Speaking Fluent Wi-Fi
When traveling abroad your trip can be more meaningfull and enjoyable if you spend a little time learning about some of the customs, phrases, and items on the menu before visiting your country of choice. In the same way, when shopping for home networking gear it helps if you understand some of the jargon and the most important features that can affect the performance of your network and your price at check out. This article and its accompanying video will help you become more well-versed in the language of Wi-Fi.
Simplified Naming Convention
The acronyms are confusing to the point of being meaningless to the untrained ear – Wi-Fi6, AX 802.11AC, 802.11AX, Wireless N. However, once you understand what all this mumbo-jumbo means it can be your guide to navigating your way around in the world of Wi-Fi standards and protocols. The IEEE attempted to make this less confusing for consumers by simplifying the naming conventions that track the progress of Wi-Fi technology.
802.11g or Wireless G is now WiFi 3
802.11n or Wireless N is now WiFi 4
802.11ac or Wireless AC is now WiFi 5
802.11ax or Wireless AX is now WiFi 6
The last two are the only standards that remain relevant in today’s world even though you may see an occasional Wi-Fi4 (Wireless N) device here and there.

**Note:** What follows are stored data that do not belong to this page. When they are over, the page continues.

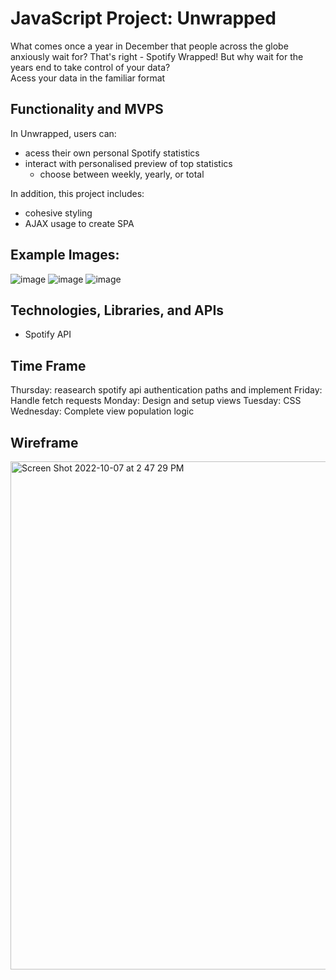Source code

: # JavaScript Project: Unwrapped
What comes once a year in December that people across the globe anxiously wait for? That's right - Spotify Wrapped! But why wait for the years end to take control of your data?  
Acess your data in the familiar format 

## Functionality and MVPS
In Unwrapped, users can:
- acess their own personal Spotify statistics
- interact with personalised preview of top statistics
  - choose between weekly, yearly, or total

In addition, this project includes:
- cohesive styling
- AJAX usage to create SPA 

## Example Images:
![image](https://user-images.githubusercontent.com/65314998/195657010-e9b4fac0-23b9-47a5-b0ab-b8f56379785b.png)
![image](https://user-images.githubusercontent.com/65314998/195657184-945141ec-9960-4fb1-88dd-5a92804560da.png)
![image](https://user-images.githubusercontent.com/65314998/195657353-843df654-002e-4ac6-ac8a-2b9778dde495.png)

## Technologies, Libraries, and APIs
- Spotify API

## Time Frame
Thursday: reasearch spotify api authentication paths and implement
Friday: Handle fetch requests
Monday: Design and setup views
Tuesday: CSS
Wednesday: Complete view population logic

## Wireframe
<img width="813" alt="Screen Shot 2022-10-07 at 2 47 29 PM" src="https://user-images.githubusercontent.com/65314998/195654795-eb2c4013-8126-41f4-8484-c501038c7ead.png">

Looking at the chart above it’s easy to believe WiFi 6 is 3 times faster than WiFi 5 when it’s actually only about 40 percent faster. The difference is spatial streams. A spatial stream is simply a single connection between a router and the device it’s connected to. As technology improves WiFi can handle more and spatial streams. WiFi3 could only handle one spatial stream at a time and all devices connected to that wireless router had to share that single stream. WiFi5 routers can handle up to 4 spatial streams and WiFi6 can handle as many as 8. It’s important to realize that until recently most Wi-Fi devices could only support 1 stream at a time and adding streams to your wireless router will not make that device any faster. With advances like MU-MIMO support, many new devices can handle more than one spatial stream at a time. You’ll see this feature specified on devices as “2×2” and on routers as “2X2” and “3X3.” When you see “2×2” that means it can support 2 input connections and 2 output connections simultaneously.
Still Remember WiFi 4?
Back in the day of WiFi 3 wireless routers usually had only one 2.4GHz band and one spatial stream. When WiFi devices became more popular single-band and single-stream wireless routers became overloaded and more was needed. Much more. So along came 802.11n or WiFi 4. WiFi 4 brought about a number of advances. One of them was dual bands. By adding a second band users had the choice between two different frequency bands – 2.4GHz and 5Ghz. The 2.4 gigahertz frequency band is slower than the 5 gigahertz band but it has more range and can travel through walls better than the 5 gigahertz band. The great thing about dual bands is these two bands could be used simultaneously in the same space without interfering with each other. This prevented wireless devices from being slowed down by other wireless devices on your own home home network.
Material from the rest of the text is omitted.